PROBLEM DESCRIPTION:
If a line below includes the string "upcoming", copy it.
━━━
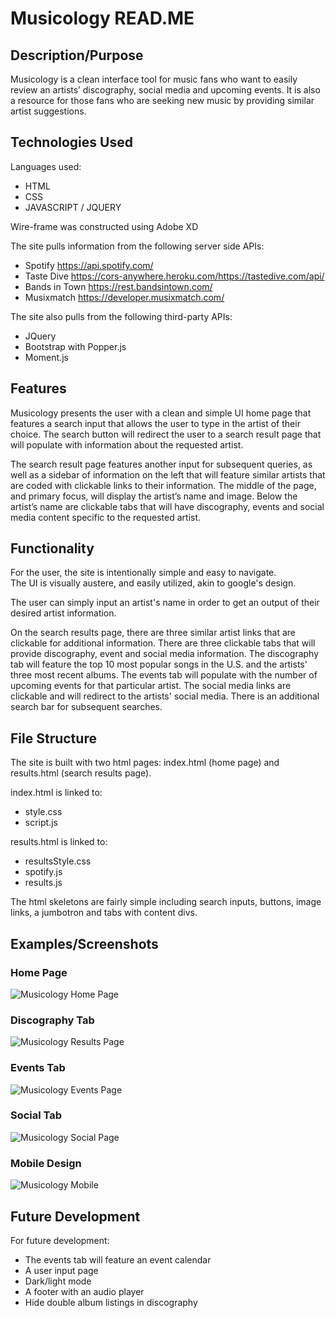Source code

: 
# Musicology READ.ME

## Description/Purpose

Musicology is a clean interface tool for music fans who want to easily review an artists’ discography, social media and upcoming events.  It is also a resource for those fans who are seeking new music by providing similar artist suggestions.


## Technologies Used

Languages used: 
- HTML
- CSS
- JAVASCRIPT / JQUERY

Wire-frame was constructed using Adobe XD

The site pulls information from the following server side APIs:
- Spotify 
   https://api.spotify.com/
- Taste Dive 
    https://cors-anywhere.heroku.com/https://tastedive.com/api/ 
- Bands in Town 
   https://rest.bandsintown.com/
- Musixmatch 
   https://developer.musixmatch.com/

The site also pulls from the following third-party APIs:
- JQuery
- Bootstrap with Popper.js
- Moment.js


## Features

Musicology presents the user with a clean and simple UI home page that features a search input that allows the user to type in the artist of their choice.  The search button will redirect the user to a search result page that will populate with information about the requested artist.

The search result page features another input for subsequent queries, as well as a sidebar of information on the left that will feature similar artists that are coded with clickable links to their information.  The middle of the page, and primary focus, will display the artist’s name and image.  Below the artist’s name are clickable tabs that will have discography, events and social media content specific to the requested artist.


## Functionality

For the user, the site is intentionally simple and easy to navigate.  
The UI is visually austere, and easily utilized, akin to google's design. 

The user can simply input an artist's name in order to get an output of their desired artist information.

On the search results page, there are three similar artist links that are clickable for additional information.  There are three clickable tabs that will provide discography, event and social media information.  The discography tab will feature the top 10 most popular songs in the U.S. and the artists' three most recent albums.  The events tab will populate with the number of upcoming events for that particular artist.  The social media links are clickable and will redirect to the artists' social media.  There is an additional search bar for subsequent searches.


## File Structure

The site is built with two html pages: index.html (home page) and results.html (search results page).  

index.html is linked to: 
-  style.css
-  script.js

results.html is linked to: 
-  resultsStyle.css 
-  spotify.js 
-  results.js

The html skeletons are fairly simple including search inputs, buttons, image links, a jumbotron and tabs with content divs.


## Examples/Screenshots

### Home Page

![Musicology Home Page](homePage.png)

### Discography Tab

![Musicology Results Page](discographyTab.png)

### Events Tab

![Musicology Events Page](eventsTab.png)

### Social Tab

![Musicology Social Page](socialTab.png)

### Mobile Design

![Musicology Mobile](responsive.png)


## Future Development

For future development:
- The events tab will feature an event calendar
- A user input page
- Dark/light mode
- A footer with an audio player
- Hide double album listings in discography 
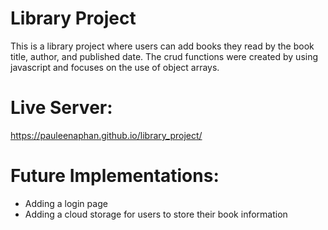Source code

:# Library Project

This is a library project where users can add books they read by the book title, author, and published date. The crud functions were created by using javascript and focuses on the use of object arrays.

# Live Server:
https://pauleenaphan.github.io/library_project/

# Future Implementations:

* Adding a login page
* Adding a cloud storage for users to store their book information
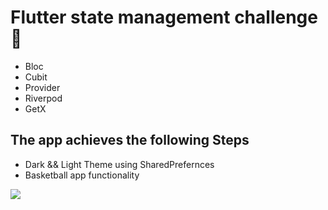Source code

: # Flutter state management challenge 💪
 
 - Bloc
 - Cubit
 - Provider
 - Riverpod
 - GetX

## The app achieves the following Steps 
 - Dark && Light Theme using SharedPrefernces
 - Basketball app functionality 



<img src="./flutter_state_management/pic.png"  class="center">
━━━
TASK RESPONSE:
Musicology is a clean interface tool for music fans who want to easily review an artists’ discography, social media and upcoming events.  It is also a resource for those fans who are seeking new music by providing similar artist suggestions.
On the search results page, there are three similar artist links that are clickable for additional information.  There are three clickable tabs that will provide discography, event and social media information.  The discography tab will feature the top 10 most popular songs in the U.S. and the artists' three most recent albums.  The events tab will populate with the number of upcoming events for that particular artist.  The social media links are clickable and will redirect to the artists' social media.  There is an additional search bar for subsequent searches.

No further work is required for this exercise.